Zynga begnügt sich mit einem Angestellten wegen angeblichen Diebstahls von Spielgeheimnissen

Zynga sagte, sie habe eine Klage wegen Diebstahls von Geschäftsgeheimnissen durch einen ehemaligen Mitarbeiter beigelegt, wobei sich der Mitarbeiter ebenfalls entschuldigte.

Die Spielefirma reichte im Oktober letzten Jahres beim Obersten Gerichtshof des Bundesstaates Kalifornien, Grafschaft San Francisco, eine Beschwerde ein, in der sie behauptete, Alan Patmore, ehemals General Manager für sein CityVille-Spiel, habe Geschäftsgeheimnisse von Zynga missbraucht, bevor er zu Konkurrent Kixeye wechselte.

Vor seiner Abreise aus Zynga soll Patmore über 760 Zynga-Dateien in einen Ordner auf seinem Computer kopiert haben, den er laut Zyngas Beschwerde später in einen Ordner auf seinem persönlichen Dropbox-Cloud-Speicherkonto übertragen hat.

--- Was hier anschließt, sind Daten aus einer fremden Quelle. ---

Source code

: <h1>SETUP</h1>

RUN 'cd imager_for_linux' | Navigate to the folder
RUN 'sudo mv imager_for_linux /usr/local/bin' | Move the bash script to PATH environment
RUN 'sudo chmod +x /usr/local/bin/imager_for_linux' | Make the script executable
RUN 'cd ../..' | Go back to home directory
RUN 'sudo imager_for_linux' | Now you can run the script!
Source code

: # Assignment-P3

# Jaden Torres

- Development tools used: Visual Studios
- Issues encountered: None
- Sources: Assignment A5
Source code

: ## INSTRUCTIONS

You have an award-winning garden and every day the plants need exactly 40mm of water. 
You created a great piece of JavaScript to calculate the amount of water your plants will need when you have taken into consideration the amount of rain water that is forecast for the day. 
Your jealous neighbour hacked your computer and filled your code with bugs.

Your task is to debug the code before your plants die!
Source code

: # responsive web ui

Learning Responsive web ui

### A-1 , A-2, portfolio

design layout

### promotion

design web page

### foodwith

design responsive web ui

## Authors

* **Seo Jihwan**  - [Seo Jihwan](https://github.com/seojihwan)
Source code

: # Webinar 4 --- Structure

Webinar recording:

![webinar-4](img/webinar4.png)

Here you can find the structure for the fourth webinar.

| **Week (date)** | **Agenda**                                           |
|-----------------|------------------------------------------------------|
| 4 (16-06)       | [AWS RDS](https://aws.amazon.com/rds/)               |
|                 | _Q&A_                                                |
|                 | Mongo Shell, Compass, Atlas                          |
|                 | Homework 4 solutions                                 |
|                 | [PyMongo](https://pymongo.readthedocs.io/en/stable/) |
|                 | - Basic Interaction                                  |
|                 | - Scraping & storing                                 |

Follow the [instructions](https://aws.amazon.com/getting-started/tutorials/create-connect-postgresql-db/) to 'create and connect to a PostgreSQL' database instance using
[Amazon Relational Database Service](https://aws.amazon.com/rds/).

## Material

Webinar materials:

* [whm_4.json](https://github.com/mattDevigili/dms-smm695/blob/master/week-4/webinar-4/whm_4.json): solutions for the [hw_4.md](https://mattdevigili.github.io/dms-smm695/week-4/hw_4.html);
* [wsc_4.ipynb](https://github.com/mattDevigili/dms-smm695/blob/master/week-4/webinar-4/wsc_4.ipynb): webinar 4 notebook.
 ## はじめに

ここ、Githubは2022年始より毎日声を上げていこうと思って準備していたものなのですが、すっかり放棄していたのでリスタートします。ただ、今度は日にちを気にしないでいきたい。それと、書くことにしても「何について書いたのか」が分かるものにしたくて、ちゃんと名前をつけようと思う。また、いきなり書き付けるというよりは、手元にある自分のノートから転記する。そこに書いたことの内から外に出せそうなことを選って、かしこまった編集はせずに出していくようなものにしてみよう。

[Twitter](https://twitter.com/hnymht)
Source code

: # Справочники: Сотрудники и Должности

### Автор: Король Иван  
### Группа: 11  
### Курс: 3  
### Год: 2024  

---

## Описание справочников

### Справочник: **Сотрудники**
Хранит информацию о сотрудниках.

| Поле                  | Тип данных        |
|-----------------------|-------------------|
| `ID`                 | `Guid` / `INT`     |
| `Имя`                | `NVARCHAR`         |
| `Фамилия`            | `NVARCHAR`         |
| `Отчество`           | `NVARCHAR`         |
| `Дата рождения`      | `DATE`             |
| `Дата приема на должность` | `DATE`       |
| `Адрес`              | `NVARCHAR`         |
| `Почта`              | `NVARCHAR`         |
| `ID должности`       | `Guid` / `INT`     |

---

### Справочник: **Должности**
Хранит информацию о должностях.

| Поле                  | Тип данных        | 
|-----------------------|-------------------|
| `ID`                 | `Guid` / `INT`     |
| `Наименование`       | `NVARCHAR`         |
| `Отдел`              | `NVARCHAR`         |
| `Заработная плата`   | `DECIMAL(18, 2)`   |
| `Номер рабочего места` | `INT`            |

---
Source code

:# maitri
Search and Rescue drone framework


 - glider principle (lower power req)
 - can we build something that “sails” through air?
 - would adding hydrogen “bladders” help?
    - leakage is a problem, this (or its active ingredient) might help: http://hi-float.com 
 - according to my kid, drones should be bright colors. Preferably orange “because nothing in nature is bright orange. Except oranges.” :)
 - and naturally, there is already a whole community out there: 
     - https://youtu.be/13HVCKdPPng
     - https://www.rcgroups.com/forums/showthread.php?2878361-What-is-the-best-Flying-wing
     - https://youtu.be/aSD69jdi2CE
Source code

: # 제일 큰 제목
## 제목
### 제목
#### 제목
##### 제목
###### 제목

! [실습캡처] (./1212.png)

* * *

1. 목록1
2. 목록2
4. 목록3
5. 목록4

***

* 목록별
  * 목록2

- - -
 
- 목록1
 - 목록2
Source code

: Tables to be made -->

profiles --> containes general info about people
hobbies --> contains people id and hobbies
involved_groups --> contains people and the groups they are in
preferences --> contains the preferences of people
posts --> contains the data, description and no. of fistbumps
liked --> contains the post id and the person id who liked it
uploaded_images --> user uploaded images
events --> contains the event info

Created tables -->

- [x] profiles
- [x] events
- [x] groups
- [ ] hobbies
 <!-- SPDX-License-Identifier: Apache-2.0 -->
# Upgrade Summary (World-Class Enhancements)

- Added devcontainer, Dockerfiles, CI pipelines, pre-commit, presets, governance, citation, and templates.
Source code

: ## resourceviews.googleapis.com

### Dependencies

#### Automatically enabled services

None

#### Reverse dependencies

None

Zu den Daten gehörten unter anderem mehr als zehn unveröffentlichte Spieldesign-Dokumente, Informationen zu den proprietären Methoden, mit denen Zynga ermittelt, welche Spiele und Spielmechaniken erfolgreich sein werden, sowie eine interne Bewertung des relativen Erfolgs neuer Spielfunktionen, die im letzten Jahr eingeführt wurden Viertel von CityVille, laut Beschwerde.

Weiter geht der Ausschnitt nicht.